En bord de mer avec la cousine Marialaura

Quelle est votre position vis-à-vis des blagues sur les handicapés ? Y a-t-il des blagues qui vous ont fait rire ?

Oui, une fois, lors d’un long trajet en voiture, mon oncle a déclaré pour rigoler : « Et si on faisait une petite pause-café ? Comme ça tu pourras te dégourdir les jambes ». Nous nous sommes regardés et avons commencé à piquer un fou-rire.

Quelles relations entretenez-vous avec les autres personnes touchées en Suisse ?
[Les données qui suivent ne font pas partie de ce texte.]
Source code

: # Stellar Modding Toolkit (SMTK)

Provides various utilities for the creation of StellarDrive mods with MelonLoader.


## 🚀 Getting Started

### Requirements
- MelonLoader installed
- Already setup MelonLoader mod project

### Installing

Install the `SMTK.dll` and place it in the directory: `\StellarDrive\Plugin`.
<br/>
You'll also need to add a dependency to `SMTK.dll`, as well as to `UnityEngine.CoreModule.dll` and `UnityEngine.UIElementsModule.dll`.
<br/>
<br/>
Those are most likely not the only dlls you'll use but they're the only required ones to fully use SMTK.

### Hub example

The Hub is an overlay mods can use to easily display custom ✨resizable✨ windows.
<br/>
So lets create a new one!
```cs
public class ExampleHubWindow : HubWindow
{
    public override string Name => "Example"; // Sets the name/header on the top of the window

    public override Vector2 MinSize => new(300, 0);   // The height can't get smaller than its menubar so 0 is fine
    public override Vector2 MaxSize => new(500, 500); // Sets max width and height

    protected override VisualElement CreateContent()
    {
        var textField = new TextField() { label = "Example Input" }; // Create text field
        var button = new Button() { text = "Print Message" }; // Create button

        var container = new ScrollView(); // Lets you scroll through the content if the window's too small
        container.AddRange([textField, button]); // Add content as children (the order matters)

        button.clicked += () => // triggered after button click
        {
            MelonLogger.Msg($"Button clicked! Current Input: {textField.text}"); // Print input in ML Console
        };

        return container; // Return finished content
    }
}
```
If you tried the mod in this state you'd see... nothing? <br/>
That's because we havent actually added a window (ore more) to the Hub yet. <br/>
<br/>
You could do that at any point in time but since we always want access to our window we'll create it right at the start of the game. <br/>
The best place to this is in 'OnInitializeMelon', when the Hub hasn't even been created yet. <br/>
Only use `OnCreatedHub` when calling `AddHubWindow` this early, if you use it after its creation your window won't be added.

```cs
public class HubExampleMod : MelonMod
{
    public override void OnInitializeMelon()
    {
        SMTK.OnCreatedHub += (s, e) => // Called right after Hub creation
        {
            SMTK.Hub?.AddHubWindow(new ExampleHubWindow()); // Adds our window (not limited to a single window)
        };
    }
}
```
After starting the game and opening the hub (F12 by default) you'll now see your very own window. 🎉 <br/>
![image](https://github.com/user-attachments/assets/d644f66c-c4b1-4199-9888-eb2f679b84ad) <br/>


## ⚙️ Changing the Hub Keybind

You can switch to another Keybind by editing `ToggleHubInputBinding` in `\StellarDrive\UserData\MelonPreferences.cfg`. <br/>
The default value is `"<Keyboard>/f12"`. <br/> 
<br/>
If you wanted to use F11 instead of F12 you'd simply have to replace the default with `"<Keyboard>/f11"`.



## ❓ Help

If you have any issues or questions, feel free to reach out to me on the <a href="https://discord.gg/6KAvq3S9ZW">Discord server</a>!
Actuellement, mon seul contact avec d’autres personnes touchées se fait via la communauté de paraplégie, ou bien lorsque je me trouve au Centre suisse des paraplégiques (CSP), ou encore lorsque nous sortons ensemble dans le cadre du Club en fauteuil roulant Fribourg, quelques fois dans l’année, pour faire du Quadrix ou des voyages.

Que souhaiteriez-vous encore raconter de vous ou tout simplement partager avec les membres de la communauté ?

Vivez votre vie comme si vous en aviez 1 000 mais rappelez-vous que vous n’en avez qu’une seule ! Aidez votre prochain car tout ce que vous donnez vous sera rendu un jour. Alors oui, cette situation est peut être merdique ou injuste pour de nombreuses personnes, mais les choses sont comme elles sont, ni vous ni moi ne pouvez y changer quelque chose… Alors profitez pleinement, vous ne le regretterez pas ! Peu importe la difficulté ou les choses difficiles qui vous arrivent – il y a ici-bas toujours des gens qui ont moins de chance. Et pour conclure : communiquez ! Lorsque vous avez quelque chose sur le cœur, parlez-en, vous n’êtes pas seuls.